Here's a general idea. Make a grid with smallish cells; calculate best fit line for each not-too-empty cell (the calculation is immediate1, there's no search involved). Join adjacent cells while making sure the standard deviation is improving/not worsening much. Thus we detect the four sides and the four corners, and divide our points into four groups, each belonging to one of the four sides.
Next, we throw away the corner cells, put the true rectangle in place of the four approximate
lines and do a bit of hill climbing (or whatever). The calculation of best fit line may be augmented for this case, since the two lines are parallel, and we've already separated our points into the four groups (for a given rectangle, we know the delta-y between the two opposing sides (taking horizontal-ish sides for a moment), so we just add this delta-y to the ys of the lower group of points and make the calculation).
The initial rectangular grid may be replaced with working by stripes (say, vertical). Then, at least half of the stripes will have two pronounced groupings of points (find them by dividing each stripe by horizontal division lines into cells).
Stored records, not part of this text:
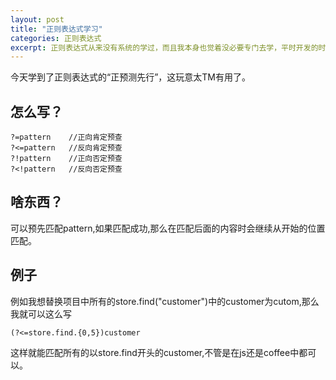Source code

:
 ```yaml
---
layout: post
title: "正则表达式学习"
categories: 正则表达式
excerpt: 正则表达式从来没有系统的学过，而且我本身也觉着没必要专门去学，平时开发的时候遇到了学一下就好了。
---
```


今天学到了正则表达式的“正预测先行”，这玩意太TM有用了。

## 怎么写？

```
?=pattern    //正向肯定预查
?<=pattern   //反向肯定预查
?!pattern    //正向否定预查
?<!pattern   //反向否定预查
```

## 啥东西？

可以预先匹配pattern,如果匹配成功,那么在匹配后面的内容时会继续从开始的位置匹配。

## 例子

例如我想替换项目中所有的store.find("customer")中的customer为cutom,那么我就可以这么写 
   
```
(?<=store.find.{0,5})customer
```

这样就能匹配所有的以store.find开头的customer,不管是在js还是coffee中都可以。




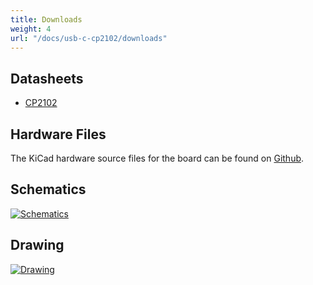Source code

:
 ```yaml
---
title: Downloads
weight: 4
url: "/docs/usb-c-cp2102/downloads"
---
```


## Datasheets
- [CP2102](https://www.silabs.com/documents/public/data-sheets/CP2102-9.pdf)

## Hardware Files
The KiCad hardware source files for the board can be found on [Github](https://github.com/solderparty/type-c_plug_cp2102).

## Schematics

<div class="text-center">

[![Schematics](/docs/usb-c-cp2102/schematics_cp2102.png)](/docs/usb-c-cp2102/schematics_cp2102.png)

</div>

## Drawing

<div class="text-center">

[![Drawing](/docs/usb-c-cp2102/drawing_cp2102.png)](/docs/usb-c-cp2102/drawing_cp2102.png)

</div>
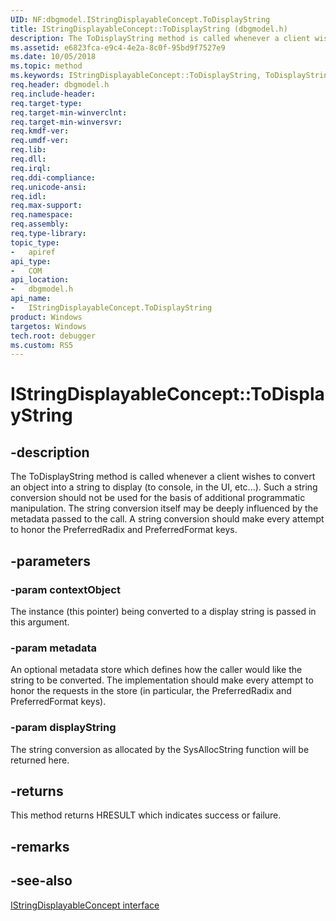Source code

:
 ```yaml
---
UID: NF:dbgmodel.IStringDisplayableConcept.ToDisplayString
title: IStringDisplayableConcept::ToDisplayString (dbgmodel.h)
description: The ToDisplayString method is called whenever a client wishes to convert an object into a string to display (to console, in the UI, etc...).
ms.assetid: e6823fca-e9c4-4e2a-8c0f-95bd9f7527e9
ms.date: 10/05/2018
ms.topic: method
ms.keywords: IStringDisplayableConcept::ToDisplayString, ToDisplayString, IStringDisplayableConcept.ToDisplayString, IStringDisplayableConcept::ToDisplayString, IStringDisplayableConcept.ToDisplayString
req.header: dbgmodel.h
req.include-header:
req.target-type:
req.target-min-winverclnt:
req.target-min-winversvr:
req.kmdf-ver:
req.umdf-ver:
req.lib:
req.dll:
req.irql: 
req.ddi-compliance:
req.unicode-ansi:
req.idl:
req.max-support:
req.namespace:
req.assembly:
req.type-library: 
topic_type: 
-	apiref
api_type: 
-	COM
api_location: 
-	dbgmodel.h
api_name: 
-	IStringDisplayableConcept.ToDisplayString
product: Windows
targetos: Windows
tech.root: debugger
ms.custom: RS5
---
```


# IStringDisplayableConcept::ToDisplayString


## -description

The ToDisplayString method is called whenever a client wishes to convert an object into a string to display (to console, in the UI, etc...). Such a string conversion should not be used for the basis of additional programmatic manipulation. The string conversion itself may be deeply influenced by the metadata passed to the call. A string conversion should make every attempt to honor the PreferredRadix and PreferredFormat keys. 

## -parameters

### -param contextObject
The instance (this pointer) being converted to a display string is passed in this argument.

### -param metadata
An optional metadata store which defines how the caller would like the string to be converted. The implementation should make every attempt to honor the requests in the store (in particular, the PreferredRadix and PreferredFormat keys).

### -param displayString
The string conversion as allocated by the SysAllocString function will be returned here.


## -returns
This method returns HRESULT which indicates success or failure.

## -remarks

## -see-also

[IStringDisplayableConcept interface](nn-dbgmodel-istringdisplayableconcept.md)
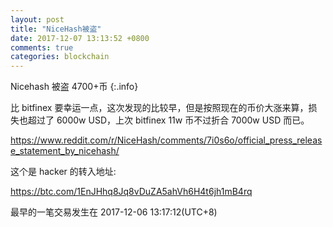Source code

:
 ```yaml
---
layout: post
title: "NiceHash被盗"
date: 2017-12-07 13:13:52 +0800
comments: true
categories: blockchain
---
```


Nicehash 被盗 4700+币
{:.info}

比 bitfinex 要幸运一点，这次发现的比较早，但是按照现在的币价大涨来算，损失也超过了 6000w USD，上次 bitfinex 11w 币不过折合 7000w USD 而已。

https://www.reddit.com/r/NiceHash/comments/7i0s6o/official_press_release_statement_by_nicehash/


这个是 hacker 的转入地址:

https://btc.com/1EnJHhq8Jq8vDuZA5ahVh6H4t6jh1mB4rq

最早的一笔交易发生在 2017-12-06 13:17:12(UTC+8)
1For a line Y = a*X+b, minimize the sum of squares of perpendicular distances of data points {xi,yi} to that line. This is directly solvable for a and b. For more vertical lines, flip the Xs and the Ys.
P.S. I interpret the problem as minimizing the sum of squares of perpendicular distances of each point to its nearest side of the rectangle, not to all the rectangle's sides.
I am not completely sure, but You might play around first 2 (3?) dimensions over the PCA from your points. it will work reasonably fast for the most cases.